HTTP challenge with DNS fallback

[oalders]

In dealing with wildcard domains, it's handy to do the HTTP challenges first and then fall back to DNS for any names (ie wildcards) which failed the HTTP challenge. I could not find a way to do this with the current API, so I have been doing the following. I realize that this is bad for poking at the internals, but as a stopgap it does the trick. Am I missing something?

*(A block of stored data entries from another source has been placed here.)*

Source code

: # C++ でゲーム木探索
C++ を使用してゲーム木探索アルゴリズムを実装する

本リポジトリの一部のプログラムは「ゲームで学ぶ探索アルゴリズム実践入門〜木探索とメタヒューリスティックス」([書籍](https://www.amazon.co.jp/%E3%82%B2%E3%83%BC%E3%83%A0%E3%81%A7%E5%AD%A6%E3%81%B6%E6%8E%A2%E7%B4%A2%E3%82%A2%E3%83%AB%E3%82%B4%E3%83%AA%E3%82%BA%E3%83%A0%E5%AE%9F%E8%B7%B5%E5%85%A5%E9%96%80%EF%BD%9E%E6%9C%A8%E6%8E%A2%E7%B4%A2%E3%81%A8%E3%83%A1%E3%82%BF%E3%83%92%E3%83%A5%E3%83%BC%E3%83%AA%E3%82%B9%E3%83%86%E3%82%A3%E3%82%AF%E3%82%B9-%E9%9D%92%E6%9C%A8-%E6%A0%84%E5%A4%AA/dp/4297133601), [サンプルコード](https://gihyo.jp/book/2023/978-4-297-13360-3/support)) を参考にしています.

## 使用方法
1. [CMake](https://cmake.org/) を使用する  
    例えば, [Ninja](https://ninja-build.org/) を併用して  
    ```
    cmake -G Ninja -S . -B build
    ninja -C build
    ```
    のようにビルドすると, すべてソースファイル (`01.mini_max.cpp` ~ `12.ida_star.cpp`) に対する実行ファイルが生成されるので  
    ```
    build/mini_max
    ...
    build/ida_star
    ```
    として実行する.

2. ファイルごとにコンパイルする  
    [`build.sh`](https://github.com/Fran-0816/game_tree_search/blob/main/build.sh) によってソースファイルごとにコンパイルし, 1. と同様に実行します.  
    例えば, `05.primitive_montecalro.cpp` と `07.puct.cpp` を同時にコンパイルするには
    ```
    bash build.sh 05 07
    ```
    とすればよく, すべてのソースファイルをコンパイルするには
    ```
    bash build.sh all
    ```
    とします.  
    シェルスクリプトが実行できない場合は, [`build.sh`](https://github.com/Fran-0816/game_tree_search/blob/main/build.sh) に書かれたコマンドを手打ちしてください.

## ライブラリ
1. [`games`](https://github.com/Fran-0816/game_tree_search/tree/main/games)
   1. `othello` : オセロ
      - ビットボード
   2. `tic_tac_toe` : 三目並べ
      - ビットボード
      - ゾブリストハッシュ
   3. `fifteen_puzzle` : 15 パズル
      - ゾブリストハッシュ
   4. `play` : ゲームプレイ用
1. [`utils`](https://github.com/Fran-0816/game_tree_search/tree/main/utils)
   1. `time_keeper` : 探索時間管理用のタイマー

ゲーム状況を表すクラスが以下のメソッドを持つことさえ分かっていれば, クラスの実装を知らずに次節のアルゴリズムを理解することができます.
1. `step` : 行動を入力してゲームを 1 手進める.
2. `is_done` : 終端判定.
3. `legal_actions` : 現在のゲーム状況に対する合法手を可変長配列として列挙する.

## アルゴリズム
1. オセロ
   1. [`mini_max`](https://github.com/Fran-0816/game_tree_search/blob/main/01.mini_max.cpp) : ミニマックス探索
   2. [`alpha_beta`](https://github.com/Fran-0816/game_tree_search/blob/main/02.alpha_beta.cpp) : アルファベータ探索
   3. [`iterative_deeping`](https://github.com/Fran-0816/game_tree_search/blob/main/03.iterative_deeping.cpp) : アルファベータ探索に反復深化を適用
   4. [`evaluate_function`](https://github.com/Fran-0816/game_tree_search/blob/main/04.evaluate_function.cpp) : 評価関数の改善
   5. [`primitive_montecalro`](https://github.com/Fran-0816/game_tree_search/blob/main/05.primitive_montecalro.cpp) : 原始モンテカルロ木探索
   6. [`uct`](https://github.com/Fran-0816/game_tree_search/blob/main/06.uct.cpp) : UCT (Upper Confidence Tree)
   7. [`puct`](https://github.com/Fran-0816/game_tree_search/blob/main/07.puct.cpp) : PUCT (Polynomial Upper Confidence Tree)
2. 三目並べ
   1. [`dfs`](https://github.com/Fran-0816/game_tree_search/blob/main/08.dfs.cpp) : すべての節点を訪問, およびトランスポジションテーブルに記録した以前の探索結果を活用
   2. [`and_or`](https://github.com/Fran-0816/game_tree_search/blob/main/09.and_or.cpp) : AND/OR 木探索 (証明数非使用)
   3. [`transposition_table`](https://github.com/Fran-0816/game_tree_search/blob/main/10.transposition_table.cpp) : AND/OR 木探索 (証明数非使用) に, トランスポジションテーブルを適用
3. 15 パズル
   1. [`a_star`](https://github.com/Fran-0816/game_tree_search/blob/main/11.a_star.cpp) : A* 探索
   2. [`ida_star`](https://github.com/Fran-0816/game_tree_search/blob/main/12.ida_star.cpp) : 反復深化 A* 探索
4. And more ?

Please note: I can't really take credit for this. It was quite late at night and I had claude.ai generate most of it in order to rest my brain.

package Crypt::LE::Batch;

use strict;
use warnings;

use parent 'Crypt::LE';

use Crypt::LE qw( OK );

sub accept_challenge {
    my ( $self, $cb, $params, $type ) = @_;

    # For non-dns challenges, use parent behavior
    return $self->SUPER::accept_challenge( $cb, $params, $type )
        unless $type eq 'dns';

    # Store original state
    my $full_challenges        = $self->{challenges};
    my $full_domains           = $self->{loaded_domains};
    my $full_active_challenges = $self->{active_challenges};

    # Filter to only keep wildcard domains
    my $wildcard_challenges = {};
    my @wildcard_domains;
    foreach my $domain (@$full_domains) {
        next unless $domain =~ /^\*\./;    # only wildcards
        if ( exists $full_challenges->{$domain} ) {
            $wildcard_challenges->{$domain} = $full_challenges->{$domain};
            push @wildcard_domains, $domain;
        }
    }

    # Temporarily replace with filtered set
    $self->{challenges}        = $wildcard_challenges;
    $self->{loaded_domains}    = \@wildcard_domains;
    $self->{active_challenges} = {};    # Start fresh for DNS challenges

    # Let parent handle the actual validation with filtered domains
    my $status = $self->SUPER::accept_challenge( $cb, $params, $type );

    if ( $status == OK ) {

        # Merge the active challenges back
        $self->{active_challenges} = {
            %{ $full_active_challenges || {} },
            %{ $self->{active_challenges} || {} }
        };
    }

    # Restore remaining original state
    $self->{challenges}     = $full_challenges;
    $self->{loaded_domains} = $full_domains;

    return $status;
}

# Override verify_challenge to only verify wildcards for DNS
sub verify_challenge {
    my ( $self, $cb, $params, $type ) = @_;

    return $self->SUPER::verify_challenge( $cb, $params, $type )
        unless $type && $type eq 'dns';

    # Store original state
    my $full_domains = $self->{loaded_domains};

    # Filter to only verify wildcard domains
    my @wildcard_domains = grep { /^\*\./ } @$full_domains;
    $self->{loaded_domains} = \@wildcard_domains;

    # Let parent handle verification
    my $status = $self->SUPER::verify_challenge( $cb, $params, $type );

    # Restore original state
    $self->{loaded_domains} = $full_domains;

    return $status;
}

1;

[do-know]

I'll see if Claude got it right :) Does that code work for you? Could you plase also elaborate a bit on what calls for this specific workflow? Usually it is either HTTP or DNS "for all", so I'd like to understand better in which scenario it is expected that even though DNS verification is necessary (such as for the wildcard), the system might need to retry on HTTP for non-wildcard names.

[oalders]

The code does work for me, but the package name that Claude came up with is not right. I've got a branch going at https://github.com/oalders/Crypt-LE/tree/challenge-with-fallback

The background is that I'm implementing a custom cert provisioner for cPanel. There will be many cases where one or more domains on the cert will contain wildcards.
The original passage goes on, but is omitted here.